Former Dundalk FC captain Stephen O’Donnell is manager of St. Patrick’s Athletic, the club which has temporarily laid off all staff due to the financial implications of Covid-19. (Pic: Sportsfile)
As the strong controls to fight the coronavirus continues, sports supporters are wondering if there will be anything played before the end of this year.
The government announced last week that no sporting event will be allowed to accommodate an attendance of more than 5,000 people. This ban stands until the end of August and has automatically put a stop to hopes of many of the big events.
But the number of 5,000, when examined, really means that even if some events do get the go ahead to resume the attendance figure permitted will be down to the hundreds.
Right now the resumption of the League of Ireland has brought up five suggestions.
- A resumption for the SSE Airtricity League behind closed doors on June 19 with the season to end no later than the end of December; a ‘behind closed doors’ policy to operate as long as HSE Guidelines recommend.
- A resumption as planned on June 19 with stadium restrictions in line with HSE Guidelines including ‘behind closed doors’ and reduced capacity at 25 or 50 percent; the season to run until the end of December.
- A resumption in July or August, based on Government advice and HSE guidelines.
- A deferral of all National League activity until September with a reduced fixture programme season to run until the end of December.
- A resumption of National League football in September with a full fixture programme season to run until the end of February 2021.
The clubs are hoping that the season can resume by mid-June. However, as the weeks go by, I find it very difficult to see how this can happen. Even if games are played behind closed doors there is a chance of the virus spreading and this applies to all contact sports.
Who knows what player may have the virus? They may be carrying it without any symptoms. If that player coughs or his/her sweat lands on an opposing player then there is a chance of the infection spreading. And, obviously, there are many other ways the virus can spread.
Thus, I find it hard to see how any sport can be resumed for the foreseeable future. The HSE may come up with different suggestions that allow games to be played by June or July. But, until an antidote can be found to eliminate the virus, it seems inevitable there will be more interruptions to sporting events, even if they do resume in the not-too-distant future.
St. Patrick’s Athletic are the latest Premier Division outfit to introduce cuts while the season sits on hold. All players and management staff have been laid off temporarily.
Dundalk are the only club not to introduce pay cuts or lay offs. The club’s wage bill is among the highest in the league and so you do have to ask yourself how long it can sustain a position of no reduction measures with the campaign on hold.
Another big development in Irish soccer came at the weekend with a final proposal on a move to an All-Island League. There will still be champions and European places available for both domestic leagues; thus, the FAI and IFA will maintain their independence over their own divisions.
There will be 12-team Premier Divisions both north and south and after two rounds, consisting of 22 games, the leagues will split. At this point the top eight clubs in the League of Ireland top-flight and the top six from the Irish League will form a 14-team group.

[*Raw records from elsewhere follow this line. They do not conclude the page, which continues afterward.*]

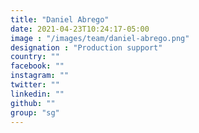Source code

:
 ```yaml
---
title: "Daniel Abrego"
date: 2021-04-23T10:24:17-05:00
image : "/images/team/daniel-abrego.png"
designation : "Production support"
country: ""
facebook: ""
instagram: ""
twitter: ""
linkedin: ""
github: ""
group: "sg"
---
```


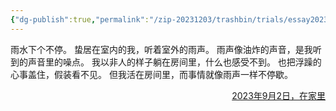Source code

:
 ```yaml
---
{"dg-publish":true,"permalink":"/zip-20231203/trashbin/trials/essay20230901/","title":"230901"}
---
```



雨水下个不停。
蛰居在室内的我，听着室外的雨声。
雨声像油炸的声音，是我听到的声音里的噪点。
我以非人的样子躺在房间里，什么也感受不到。
也把浮躁的心事盖住，假装看不见。
但我活在房间里，而事情就像雨声一样不停歇。

<p align="right"><u>2023年9月2日，在家里
</u></p>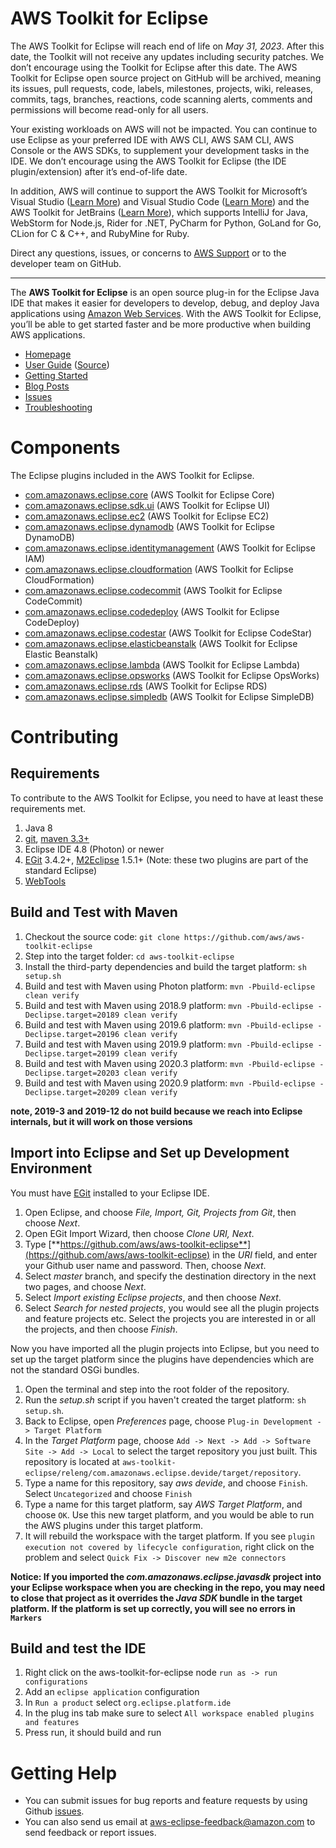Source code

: AWS Toolkit for Eclipse
=======================

The AWS Toolkit for Eclipse will reach end of life on *May 31, 2023*. After this date, the Toolkit will not receive any updates including security patches. We don’t encourage using the Toolkit for Eclipse after this date. The AWS Toolkit for Eclipse open source project on GitHub will be archived, meaning its issues, pull requests, code, labels, milestones, projects, wiki, releases, commits, tags, branches, reactions, code scanning alerts, comments and permissions will become read-only for all users. 

Your existing workloads on AWS will not be impacted. You can continue to use Eclipse as your preferred IDE with AWS CLI, AWS SAM CLI, AWS Console or the AWS SDKs, to supplement your development tasks in the IDE. We don’t encourage using the AWS Toolkit for Eclipse (the IDE plugin/extension) after it’s end-of-life date.

In addition, AWS will continue to support the AWS Toolkit for Microsoft’s Visual Studio ([Learn More](https://aws.amazon.com/visualstudio/)) and Visual Studio Code ([Learn More](https://aws.amazon.com/visualstudiocode/)) and the AWS Toolkit for JetBrains ([Learn More](https://docs.aws.amazon.com/toolkit-for-jetbrains/latest/userguide/welcome.html)), which supports IntelliJ for Java, WebStorm for Node.js, Rider for .NET, PyCharm for Python, GoLand for Go, CLion for C & C++, and RubyMine for Ruby. 

Direct any questions, issues, or concerns to [AWS Support](https://aws.amazon.com/support) or to the developer team on GitHub. 

---

The **AWS Toolkit for Eclipse** is an open source plug-in for the Eclipse Java IDE that makes it easier for developers to develop, debug, and deploy Java applications using [Amazon Web Services](https://aws.amazon.com/). With the AWS Toolkit for Eclipse, you’ll be able to get started faster and be more productive when building AWS applications.

* [Homepage](https://aws.amazon.com/eclipse/)
* [User Guide](http://docs.aws.amazon.com/toolkit-for-eclipse/v1/user-guide/welcome.html) ([Source](https://github.com/awsdocs/aws-toolkit-eclipse-user-guide))
* [Getting Started](http://docs.aws.amazon.com/toolkit-for-eclipse/v1/user-guide/getting-started.html)
* [Blog Posts](https://aws.amazon.com/blogs/developer/category/java/)
* [Issues](https://github.com/aws/aws-toolkit-eclipse/issues)
* [Troubleshooting](http://docs.aws.amazon.com/toolkit-for-eclipse/v1/user-guide/trouble-shooting.html)

# Components

The Eclipse plugins included in the AWS Toolkit for Eclipse.

* [com.amazonaws.eclipse.core](https://github.com/aws/aws-toolkit-eclipse/tree/master/bundles/com.amazonaws.eclipse.core) (AWS Toolkit for Eclipse Core)
* [com.amazonaws.eclipse.sdk.ui](https://github.com/aws/aws-toolkit-eclipse/tree/master/bundles/com.amazonaws.eclipse.sdk.ui) (AWS Toolkit for Eclipse UI)
* [com.amazonaws.eclipse.ec2](https://github.com/aws/aws-toolkit-eclipse/tree/master/bundles/com.amazonaws.eclipse.ec2) (AWS Toolkit for Eclipse EC2)
* [com.amazonaws.eclipse.dynamodb](https://github.com/aws/aws-toolkit-eclipse/tree/master/bundles/com.amazonaws.eclipse.dynamodb) (AWS Toolkit for Eclipse DynamoDB)
* [com.amazonaws.eclipse.identitymanagement](https://github.com/aws/aws-toolkit-eclipse/tree/master/bundles/com.amazonaws.eclipse.identitymanagement) (AWS Toolkit for Eclipse IAM)
* [com.amazonaws.eclipse.cloudformation](https://github.com/aws/aws-toolkit-eclipse/tree/master/bundles/com.amazonaws.eclipse.cloudformation) (AWS Toolkit for Eclipse CloudFormation)
* [com.amazonaws.eclipse.codecommit](https://github.com/aws/aws-toolkit-eclipse/tree/master/bundles/com.amazonaws.eclipse.codecommit) (AWS Toolkit for Eclipse CodeCommit)
* [com.amazonaws.eclipse.codedeploy](https://github.com/aws/aws-toolkit-eclipse/tree/master/bundles/com.amazonaws.eclipse.codedeploy) (AWS Toolkit for Eclipse CodeDeploy)
* [com.amazonaws.eclipse.codestar](https://github.com/aws/aws-toolkit-eclipse/tree/master/bundles/com.amazonaws.eclipse.codestar) (AWS Toolkit for Eclipse CodeStar)
* [com.amazonaws.eclipse.elasticbeanstalk](https://github.com/aws/aws-toolkit-eclipse/tree/master/bundles/com.amazonaws.eclipse.elasticbeanstalk) (AWS Toolkit for Eclipse Elastic Beanstalk)
* [com.amazonaws.eclipse.lambda](https://github.com/aws/aws-toolkit-eclipse/tree/master/bundles/com.amazonaws.eclipse.lambda) (AWS Toolkit for Eclipse Lambda)
* [com.amazonaws.eclipse.opsworks](https://github.com/aws/aws-toolkit-eclipse/tree/master/bundles/com.amazonaws.eclipse.opsworks) (AWS Toolkit for Eclipse OpsWorks)
* [com.amazonaws.eclipse.rds](https://github.com/aws/aws-toolkit-eclipse/tree/master/bundles/com.amazonaws.eclipse.rds) (AWS Toolkit for Eclipse RDS)
* [com.amazonaws.eclipse.simpledb](https://github.com/aws/aws-toolkit-eclipse/tree/master/bundles/com.amazonaws.eclipse.simpledb) (AWS Toolkit for Eclipse SimpleDB)

# Contributing

## Requirements

To contribute to the AWS Toolkit for Eclipse, you need to have at least these requirements met.

1. Java 8
2. [git](https://git-scm.com/), [maven 3.3+](https://maven.apache.org/)
3. Eclipse IDE 4.8 (Photon) or newer
4. [EGit](https://www.eclipse.org/egit/) 3.4.2+, [M2Eclipse](https://www.eclipse.org/m2e/) 1.5.1+ (Note: these two plugins are part of the standard Eclipse)
5. [WebTools](https://www.eclipse.org/webtools/)

## Build and Test with Maven

1. Checkout the source code: ```git clone https://github.com/aws/aws-toolkit-eclipse```
2. Step into the target folder: ```cd aws-toolkit-eclipse```
3. Install the third-party dependencies and build the target platform: ```sh setup.sh```
4. Build and test with Maven using Photon platform: ```mvn -Pbuild-eclipse clean verify```
5. Build and test with Maven using 2018.9 platform: ```mvn -Pbuild-eclipse -Declipse.target=20189 clean verify```
5. Build and test with Maven using 2019.6 platform: ```mvn -Pbuild-eclipse -Declipse.target=20196 clean verify```
5. Build and test with Maven using 2019.9 platform: ```mvn -Pbuild-eclipse -Declipse.target=20199 clean verify```
6. Build and test with Maven using 2020.3 platform: ```mvn -Pbuild-eclipse -Declipse.target=20203 clean verify```
6. Build and test with Maven using 2020.9 platform: ```mvn -Pbuild-eclipse -Declipse.target=20209 clean verify```

**note, 2019-3 and 2019-12 do not build because we reach into Eclipse internals, but it will work on those versions**

## Import into Eclipse and Set up Development Environment

You must have [EGit](https://www.eclipse.org/egit/) installed to your Eclipse IDE.

1. Open Eclipse, and choose *File, Import, Git, Projects from Git*, then choose *Next*.
2. Open EGit Import Wizard, then choose *Clone URI, Next*.
3. Type [**https://github.com/aws/aws-toolkit-eclipse**](https://github.com/aws/aws-toolkit-eclipse) in the *URI* field, and enter your Github user name and password. Then, choose *Next*.
4. Select *master* branch, and specify the destination directory in the next two pages, and choose *Next*.
5. Select *Import existing Eclipse projects*, and then choose *Next*.
6. Select *Search for nested projects*, you would see all the plugin projects and feature projects etc. Select the projects you are interested in or all the projects, and then choose *Finish*.

Now you have imported all the plugin projects into Eclipse, but you need to set up the target platform since the plugins have dependencies which are not the standard OSGi bundles.

1. Open the terminal and step into the root folder of the repository.
2. Run the *setup.sh* script if you haven't created the target platform: ```sh setup.sh```.
3. Back to Eclipse, open *Preferences* page, choose ```Plug-in Development -> Target Platform```
4. In the *Target Platform* page, choose ```Add -> Next -> Add -> Software Site -> Add -> Local``` to select the target repository you just built. This repository is located at ```aws-toolkit-eclipse/releng/com.amazonaws.eclipse.devide/target/repository```.
5. Type a name for this repository, say *aws devide*, and choose ```Finish```. Select ```Uncategorized``` and choose ```Finish```
6. Type a name for this target platform, say *AWS Target Platform*, and choose ```OK```. Use this new target platform, and you would be able to run the AWS plugins under this target platform.
7. It will rebuild the workspace with the target platform. If you see `plugin execution not covered by lifecycle configuration`, right click on the problem and select `Quick Fix -> Discover new m2e connectors`

**Notice: If you imported the *com.amazonaws.eclipse.javasdk* project into your Eclipse workspace when you are checking in the repo, you may need to close that project as it  overrides the *Java SDK* bundle in the target platform. If the platform is set up correctly, you will see no errors in `Markers`**

## Build and test the IDE

1. Right click on the aws-toolkit-for-eclipse node `run as -> run configurations`
2. Add an `eclipse application` configuration
3. In `Run a product` select `org.eclipse.platform.ide`
4. In the plug ins tab make sure to select `All workspace enabled plugins and features`
5. Press run, it should build and run

# Getting Help

* You can submit issues for bug reports and feature requests by using Github [issues](https://github.com/aws/aws-toolkit-eclipse/issues).
* You can also send us email at <aws-eclipse-feedback@amazon.com> to send feedback or report issues.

The points accrued by all clubs from their own leagues will be brought or included in the All-Island League. There will be 14 teams playing each other once resulting in an extra 13 games.
The interesting element here is that points won, or lost, in the All-Island League are added as part of the Irish League and League of Ireland. Thus, should Dundalk beat Linfield they can add three points to their League of Ireland points tally. This 14-team tier will effectively decide who wins both the League of Ireland and Irish League titles respectively.
Champions League places, as per the present structure, would go to the top League of Ireland and Irish League clubs. The number of European places currently available to teams in both jurisdictions would also remain, while a new competition, named the King of the Island, will be played following the All-Island League’s conclusion.
The top four will be joined in a quarter-final, following a play-off between the next six teams down and two other sides from the silver round performers - lower down domestic outfits still competing among themselves. A knockout competition, the winner will be declared the King of the Island.
The next step is for both the clubs and FAI/IFA to sanction the proposal, which would see the formation of a another body, despite both organisations remaining as separate entities.
It will be difficult to get the idea through as the IFA have already come out against an All-Island League. For it to go ahead the FAI and the IFA must sanction it. I do not see the FAI having a problem with it but I feel the IFA may hit it on the head.
However, the Irish League is in a poor enough condition with attendances and the quality of football poor. This new concept is what the Irish League needs to get a shot in the arm.
The All-Island League proposal also includes games for lower league teams, but that’s for another day.
Finally, I notice my next door neighbour, Stephen Kenny, has taken to the roads around Blackrock. He is out most days on early morning runs around the area, kitted out in his Republic of Ireland gear.